New automobile costs high $50,000 whereas auto mortgage defaults rise

A salesperson (left) shows vehicles to a buyer at a Toyota dealership.

Getty Images

DETROIT – Look no further than the auto industry for the latest signs that U.S. consumers may face a “K-shaped” economy in which the rich continue to post gains while those with lower incomes struggle.

The average price paid for a new vehicle last month topped $50,000 for the first time ever, Cox Automotive’s Kelley Blue Book reported Monday. Meanwhile, auto loan default rates for people with poor credit remain near all-time highs.

According to Erin Keating, principal analyst at Cox Automotive, consumers who can afford a new vehicle are on a buying spree, while those on tighter budgets are staying away from the market.

“Although there are many affordable options, many price-conscious buyers choose to stay on the sidelines or sneak around the used car market,” she said in a statement. “Today’s automotive market is driven by wealthier households who have access to capital and good borrowing rates, supporting the higher end of the market.”
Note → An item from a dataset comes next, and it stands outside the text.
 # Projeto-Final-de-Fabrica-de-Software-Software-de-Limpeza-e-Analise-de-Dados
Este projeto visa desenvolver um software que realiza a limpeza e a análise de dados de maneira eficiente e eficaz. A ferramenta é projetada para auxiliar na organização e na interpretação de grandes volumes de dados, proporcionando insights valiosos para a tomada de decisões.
Economists have warned that the U.S. economy is becoming increasingly “K-shaped” in the wake of the coronavirus pandemic, with consumers experiencing different realities depending on their income levels.
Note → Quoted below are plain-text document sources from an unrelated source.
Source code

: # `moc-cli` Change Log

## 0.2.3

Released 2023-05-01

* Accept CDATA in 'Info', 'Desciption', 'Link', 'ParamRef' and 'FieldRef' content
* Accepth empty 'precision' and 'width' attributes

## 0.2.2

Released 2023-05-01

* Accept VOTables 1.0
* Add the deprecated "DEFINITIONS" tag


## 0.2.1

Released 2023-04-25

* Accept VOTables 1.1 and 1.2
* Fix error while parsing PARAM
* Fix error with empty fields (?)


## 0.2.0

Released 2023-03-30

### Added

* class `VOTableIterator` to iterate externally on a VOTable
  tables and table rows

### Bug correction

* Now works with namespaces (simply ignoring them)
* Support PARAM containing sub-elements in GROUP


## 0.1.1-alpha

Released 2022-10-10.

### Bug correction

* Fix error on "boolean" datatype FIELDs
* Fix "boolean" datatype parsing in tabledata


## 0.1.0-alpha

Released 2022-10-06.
Wealthier Americans benefited from rising home values, lucrative stock market returns and cheap credit, while low- and middle-income buyers faced tighter budgets and were hit hard by rising inflation.

“We’ve been talking about the ‘K-shaped’ outlook for the consumer for some time. Some consumers are doing well, some are doing less well,” Torsten Slok, chief economist at Apollo Global Management, said Monday on CNBC’s “Squawk on the Street.” “Now we also have a K-shape for the overall economy, where there is a booming industrial renaissance but the consumer faces more headwinds.”

Slok addressed the overall U.S. consumer market against the backdrop of a potential trade war with China, but also said affordability concerns and rising auto loan defaults by subprime buyers were concerns.

New car buyers have faced rising sticker prices, smaller discounts and higher loan interest rates since the coronavirus pandemic — especially for those with the worst credit.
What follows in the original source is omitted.